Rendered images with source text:

#####

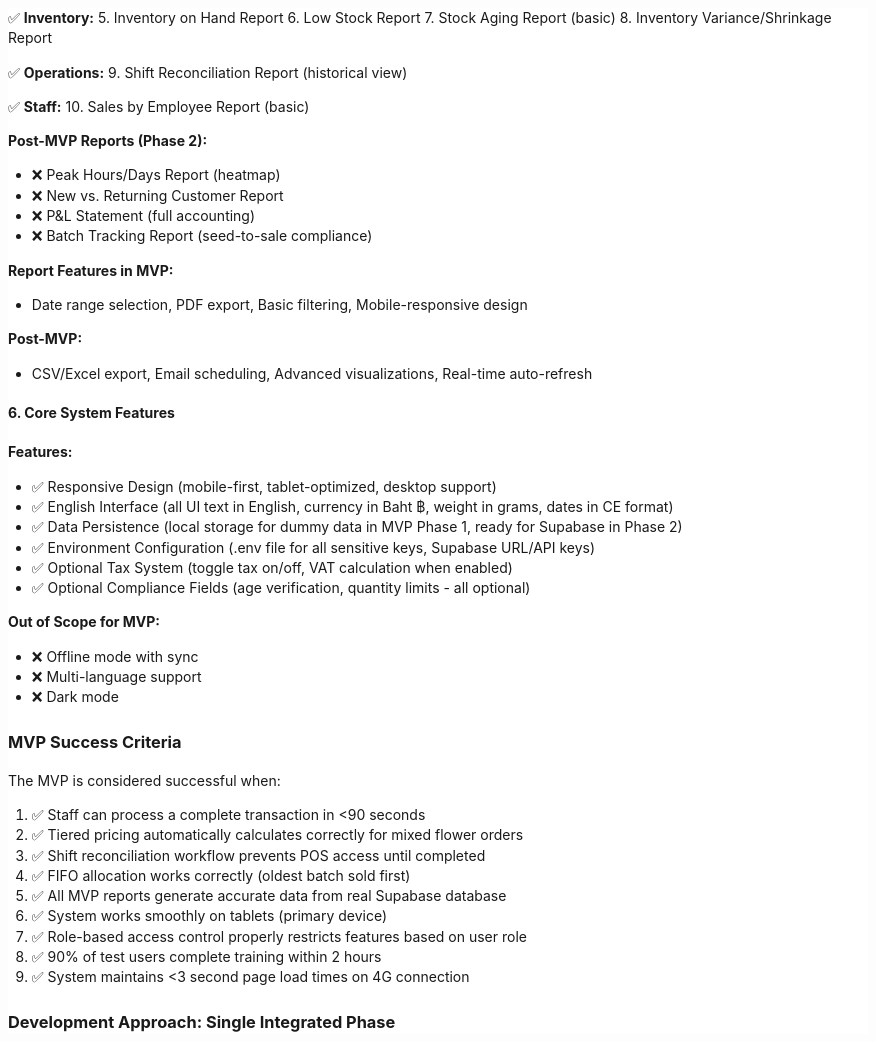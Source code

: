 ✅ **Inventory:**
5. Inventory on Hand Report
6. Low Stock Report
7. Stock Aging Report (basic)
8. Inventory Variance/Shrinkage Report

✅ **Operations:**
9. Shift Reconciliation Report (historical view)

✅ **Staff:**
10. Sales by Employee Report (basic)

**Post-MVP Reports (Phase 2):**
- ❌ Peak Hours/Days Report (heatmap)
- ❌ New vs. Returning Customer Report
- ❌ P&L Statement (full accounting)
- ❌ Batch Tracking Report (seed-to-sale compliance)

**Report Features in MVP:**
- Date range selection, PDF export, Basic filtering, Mobile-responsive design

**Post-MVP:**
- CSV/Excel export, Email scheduling, Advanced visualizations, Real-time auto-refresh

#### 6. Core System Features

**Features:**
- ✅ Responsive Design (mobile-first, tablet-optimized, desktop support)
- ✅ English Interface (all UI text in English, currency in Baht ฿, weight in grams, dates in CE format)
- ✅ Data Persistence (local storage for dummy data in MVP Phase 1, ready for Supabase in Phase 2)
- ✅ Environment Configuration (.env file for all sensitive keys, Supabase URL/API keys)
- ✅ Optional Tax System (toggle tax on/off, VAT calculation when enabled)
- ✅ Optional Compliance Fields (age verification, quantity limits - all optional)

**Out of Scope for MVP:**
- ❌ Offline mode with sync
- ❌ Multi-language support
- ❌ Dark mode

### MVP Success Criteria

The MVP is considered successful when:

1. ✅ Staff can process a complete transaction in <90 seconds
2. ✅ Tiered pricing automatically calculates correctly for mixed flower orders
3. ✅ Shift reconciliation workflow prevents POS access until completed
4. ✅ FIFO allocation works correctly (oldest batch sold first)
5. ✅ All MVP reports generate accurate data from real Supabase database
6. ✅ System works smoothly on tablets (primary device)
7. ✅ Role-based access control properly restricts features based on user role
8. ✅ 90% of test users complete training within 2 hours
9. ✅ System maintains <3 second page load times on 4G connection

### Development Approach: Single Integrated Phase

#####

## Problem statement
Return all lines from the entries that contain the string "when".

## Result of this task
- ✅ Optional Tax System (toggle tax on/off, VAT calculation when enabled)
The MVP is considered successful when:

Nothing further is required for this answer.